The 28-year-old son of alt-country hard-core troubadour Steve Earle was named after the late Texas singer-songwriter Townes Van Zandt, but like other sons of famous musicians he chose to forge his own path in life as well as in song.

“A problem a lot of people have when their parents are famous is that they look at them like they are legends. I never looked at my dad like that,” Earle said in a recent telephone interview from his home in New York's Greenwich Village before the start of his current “Harlem River Blues” tour. “When I was growing up, he was a stark, raving drug addict. It's hard to look at some ultrafamous person as infallible when they are throwing up on themselves. I just tried to go about my way, and that's worked out for me.”

The younger Earle has previously walked in his father's shadow of substance abuse but has sought treatment for those addictions and embarked on his own musical journey, which earned him a 2009 Americana Music Award for Best New and Emerging Artist. Many listeners have compared Justin Townes Earle's songwriting to that of his hero Woody Guthrie, and it is a compliment he embraces wholeheartedly.

“I think Woody Guthrie was the beginning of it all and probably the most important musician ever,” he said. “I've often been called an unclassifiable musician, and I'm kind of proud of that. I tend to not lay any genre on my music, but it does have a real heavy blues, gospel and country influence added with a little bit of rock'n'roll.”

Where Steve Earle was often photographed for his albums wearing leather jackets and denim, Justin Townes Earle cuts a much more dapper figure, wearing a tie and Western-tinged suit. However, both father and son have their share of tattoos and stories by which to remember them.

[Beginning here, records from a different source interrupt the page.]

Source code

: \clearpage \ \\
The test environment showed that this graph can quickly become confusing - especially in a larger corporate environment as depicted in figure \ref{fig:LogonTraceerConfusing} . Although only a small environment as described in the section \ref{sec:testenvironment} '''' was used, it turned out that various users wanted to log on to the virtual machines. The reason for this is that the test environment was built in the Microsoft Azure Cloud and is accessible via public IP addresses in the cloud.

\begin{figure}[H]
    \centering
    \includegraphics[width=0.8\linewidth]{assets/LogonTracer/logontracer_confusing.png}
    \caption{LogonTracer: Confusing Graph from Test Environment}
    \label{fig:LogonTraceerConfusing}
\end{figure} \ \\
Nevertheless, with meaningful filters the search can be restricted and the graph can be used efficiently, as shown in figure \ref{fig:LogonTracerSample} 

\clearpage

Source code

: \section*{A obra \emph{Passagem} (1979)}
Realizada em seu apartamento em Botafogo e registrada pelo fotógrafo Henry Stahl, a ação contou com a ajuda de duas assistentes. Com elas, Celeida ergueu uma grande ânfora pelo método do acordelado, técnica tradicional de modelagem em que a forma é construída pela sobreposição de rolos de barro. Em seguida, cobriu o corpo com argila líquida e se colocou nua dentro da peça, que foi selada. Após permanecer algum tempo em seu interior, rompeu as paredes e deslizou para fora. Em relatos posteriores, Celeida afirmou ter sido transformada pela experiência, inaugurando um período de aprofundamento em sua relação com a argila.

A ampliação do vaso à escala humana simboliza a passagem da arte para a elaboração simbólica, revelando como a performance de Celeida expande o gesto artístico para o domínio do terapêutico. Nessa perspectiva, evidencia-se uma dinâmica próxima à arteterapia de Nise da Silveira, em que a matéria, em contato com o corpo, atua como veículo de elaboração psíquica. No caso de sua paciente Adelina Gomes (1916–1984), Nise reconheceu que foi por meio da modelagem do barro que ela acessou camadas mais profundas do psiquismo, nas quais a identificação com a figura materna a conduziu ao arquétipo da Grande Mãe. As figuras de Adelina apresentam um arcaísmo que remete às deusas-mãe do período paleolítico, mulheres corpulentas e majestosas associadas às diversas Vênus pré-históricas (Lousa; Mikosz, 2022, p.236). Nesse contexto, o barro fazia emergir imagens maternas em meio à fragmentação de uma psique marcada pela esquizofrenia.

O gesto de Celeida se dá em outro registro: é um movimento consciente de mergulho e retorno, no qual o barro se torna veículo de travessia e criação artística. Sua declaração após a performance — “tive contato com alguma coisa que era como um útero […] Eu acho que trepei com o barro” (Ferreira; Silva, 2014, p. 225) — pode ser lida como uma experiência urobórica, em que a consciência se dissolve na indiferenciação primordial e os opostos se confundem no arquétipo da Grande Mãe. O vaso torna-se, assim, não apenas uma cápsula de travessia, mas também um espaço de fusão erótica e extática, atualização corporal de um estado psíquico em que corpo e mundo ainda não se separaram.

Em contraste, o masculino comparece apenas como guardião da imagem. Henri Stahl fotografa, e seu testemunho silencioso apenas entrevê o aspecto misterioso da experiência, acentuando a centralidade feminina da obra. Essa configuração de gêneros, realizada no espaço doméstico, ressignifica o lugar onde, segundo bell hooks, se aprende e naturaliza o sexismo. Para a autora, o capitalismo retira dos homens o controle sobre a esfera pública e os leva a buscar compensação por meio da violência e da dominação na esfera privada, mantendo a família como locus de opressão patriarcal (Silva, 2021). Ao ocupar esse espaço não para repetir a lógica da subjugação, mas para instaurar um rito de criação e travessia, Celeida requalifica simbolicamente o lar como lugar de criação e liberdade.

“The hammers are for a songwriter named Guy Clark who told me when I was about 15 years old that I had thumb like a sledgehammer,” Earle said of the design that adorns the top of one wrist. “I got the bird when I was engaged to a fairly terrible woman. The day after I left her, I got the bird tattoo,” he said of the one inked on the other.

While Earle is more prone to add an eclectic cover of the Replacements' punk anthem “Can't Hardly Wait” to his set than any songs by his dad, it does not mean the influence is completely lost.